Obama hat während seiner Präsidentschaft immer wieder die Nähe zur Popkultur gesucht. Er hat Bob Dylan einen Orden umgehängt, Musiker ins Weiße Haus eingeladen, hat selbst bei einem Fundraising-Dinner in einem kurzen, im Internet gefeierten Moment einen Song von Soul-Legende Al Green gesungen.

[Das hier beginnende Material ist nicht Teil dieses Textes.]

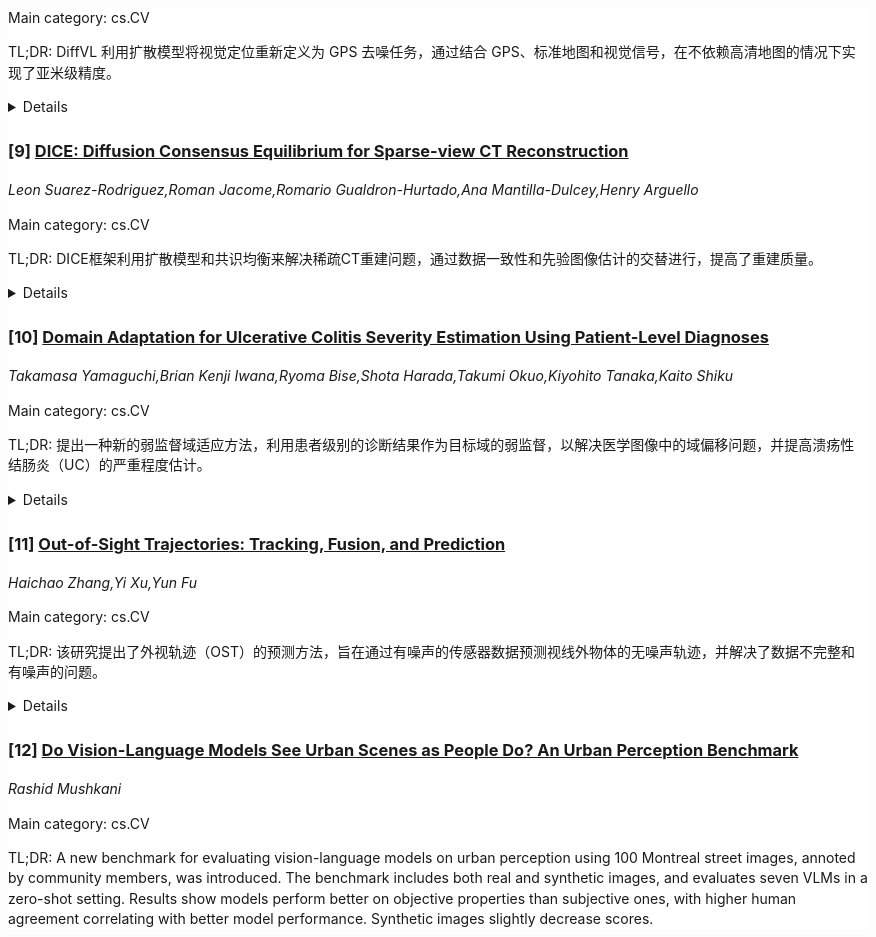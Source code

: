 Main category: cs.CV

TL;DR: DiffVL 利用扩散模型将视觉定位重新定义为 GPS 去噪任务，通过结合 GPS、标准地图和视觉信号，在不依赖高清地图的情况下实现了亚米级精度。


<details><summary>Details</summary></details>


### [9] [DICE: Diffusion Consensus Equilibrium for Sparse-view CT Reconstruction](https://arxiv.org/abs/2509.14566)
*Leon Suarez-Rodriguez,Roman Jacome,Romario Gualdron-Hurtado,Ana Mantilla-Dulcey,Henry Arguello*

Main category: cs.CV

TL;DR: DICE框架利用扩散模型和共识均衡来解决稀疏CT重建问题，通过数据一致性和先验图像估计的交替进行，提高了重建质量。


<details><summary>Details</summary></details>


### [10] [Domain Adaptation for Ulcerative Colitis Severity Estimation Using Patient-Level Diagnoses](https://arxiv.org/abs/2509.14573)
*Takamasa Yamaguchi,Brian Kenji Iwana,Ryoma Bise,Shota Harada,Takumi Okuo,Kiyohito Tanaka,Kaito Shiku*

Main category: cs.CV

TL;DR: 提出一种新的弱监督域适应方法，利用患者级别的诊断结果作为目标域的弱监督，以解决医学图像中的域偏移问题，并提高溃疡性结肠炎（UC）的严重程度估计。


<details><summary>Details</summary></details>


### [11] [Out-of-Sight Trajectories: Tracking, Fusion, and Prediction](https://arxiv.org/abs/2509.15219)
*Haichao Zhang,Yi Xu,Yun Fu*

Main category: cs.CV

TL;DR: 该研究提出了外视轨迹（OST）的预测方法，旨在通过有噪声的传感器数据预测视线外物体的无噪声轨迹，并解决了数据不完整和有噪声的问题。


<details><summary>Details</summary></details>


### [12] [Do Vision-Language Models See Urban Scenes as People Do? An Urban Perception Benchmark](https://arxiv.org/abs/2509.14574)
*Rashid Mushkani*

Main category: cs.CV

TL;DR: A new benchmark for evaluating vision-language models on urban perception using 100 Montreal street images, annoted by community members, was introduced. The benchmark includes both real and synthetic images, and evaluates seven VLMs in a zero-shot setting. Results show models perform better on objective properties than subjective ones, with higher human agreement correlating with better model performance. Synthetic images slightly decrease scores.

Noch stärker als Bill Clinton nutzt Obama die Kultur als Brücke. Ohne Anbiederung und Dünkelhaftigkeit pflegt er seine Coolness, ganz ähnlich wie mit den offiziellen Fotos aus dem Weißen Haus. Das Berühmteste zeigt Obama, wie er einer Putzkraft mit der Faust einen Check gibt. Gegen derartige Inszenierung musste Romneys ziemlich uncooles Auftreten ins Leere laufen.

In dieser demonstrativen Einigkeit mit der Unterhaltungsbranche, die in den USA wirtschaftlich und ideologisch sehr viel mehr Einfluss hat als in Europa, hat Obama eindeutig Maßstäbe gesetzt. Das Unangestrengte Obamas überdeckt ein wenig die politischen Probleme. In "Signed, Sealed, Delivered" heißt es im Refrain "Uhoo, baby, here I am". Hier bin ich. Barack Obama gibt ein Versprechen ab. Die Wiederwahl ist unterschrieben und besiegelt. Auch die Stars für Obama werden denken: Jetzt wäre ein guter Zeitpunkt zu liefern.